Pontual como sempre. O despertador deixa soar seu som terrível, me ordenando abrir os olhos começar com meu ritual.

Com a lerdeza natural estiro meu braço e consigo desligar o aparelho endemoniado. Com um bocejo mais me coloco de pé.

São oito da manhã e a rotina começa.

Entro no chuveiro. A água está fria, para “variar”.

Me visto. Minha roupa é preta, para “variar”.

Preparo o café e como biscoitos, para “variar”.

Perco o tempo e desta vez vou trabalhar as dez da manha, ao invés de ir as duas da tarde, como normalmente faço, mas Mikey me pediu para que o cobrisse já que tinha um encontro com sua namorada, o que me faz lembrar do maldito dia dos namorados. Fodido São Valentin e todas as baboseiras que acontecem dia 14 de fevereiro.

O frio consegue se infiltrar entre meu casaco preto e só posso abraçar mais a mim mesmo enquanto solto outro suspiro, me deixando uma enorme nuvem de névoa em frente a mim. O mundo continua girando apesar de ser 14 de fevereiro.

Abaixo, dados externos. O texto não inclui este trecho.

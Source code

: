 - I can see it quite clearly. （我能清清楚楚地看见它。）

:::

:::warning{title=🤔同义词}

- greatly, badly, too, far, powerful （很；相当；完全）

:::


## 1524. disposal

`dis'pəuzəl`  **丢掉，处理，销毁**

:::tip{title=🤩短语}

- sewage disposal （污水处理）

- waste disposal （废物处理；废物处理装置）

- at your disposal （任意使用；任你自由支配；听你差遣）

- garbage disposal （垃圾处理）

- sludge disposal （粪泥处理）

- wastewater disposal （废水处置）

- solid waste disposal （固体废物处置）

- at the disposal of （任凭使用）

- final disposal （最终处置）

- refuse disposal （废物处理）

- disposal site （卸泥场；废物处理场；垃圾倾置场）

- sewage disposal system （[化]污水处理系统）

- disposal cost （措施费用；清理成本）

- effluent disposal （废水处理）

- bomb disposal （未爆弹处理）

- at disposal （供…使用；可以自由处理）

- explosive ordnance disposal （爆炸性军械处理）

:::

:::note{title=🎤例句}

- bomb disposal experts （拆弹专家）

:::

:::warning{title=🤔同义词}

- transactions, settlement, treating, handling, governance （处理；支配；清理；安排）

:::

As pessoas continuam se empurrando para conseguir um taxi. Os miseráveis continuam pedindo dinheiro e eu continuo deixando moendas em suas mãos. Mas minha rotina foi quebrada, e eu me assusto porque não gosto do novo. Me aterroriza a ideia de perder a segurança que minha vida rotineira me brinda.

* * *

Chego ao estabelecimento que pertence a minha família. Meu lindo e rotineiro emprego na livraria “Lûminis”, que significa Luz em latim. Uma bela forma de iluminar nossas vidas, segundo as palavras de minha mãe.

Abro a porta e acendo as luzes. Ligo o aquecedor e começo a limpar as prateleiras e arrumar os livros que foram esquecidos ou que ficaram perdidos.

Meus olhos repassaram cada uma das palavras que se escondem debaixo dessas capas grossas, finas, ou com ilustrações. A leitura é outra forma de entrar em um mundo onde tudo pode acontecer, onde o incrível se faz possível, e onde o amor verdadeiro pode chegar a existir.

Estou soando como uma adolescente deprimido. E é assim como me sinto na maioria do tempo. Deprimido. Sem motivos para quebrar a rotina, com muito medo para sorrir. Só. Seguro, mas sem surpresas. Como um adolescente deprimido, mas eu deixei de ser um adolescente a muitos anos atrás. Com trinta anos e contando a vida não em tratou bem.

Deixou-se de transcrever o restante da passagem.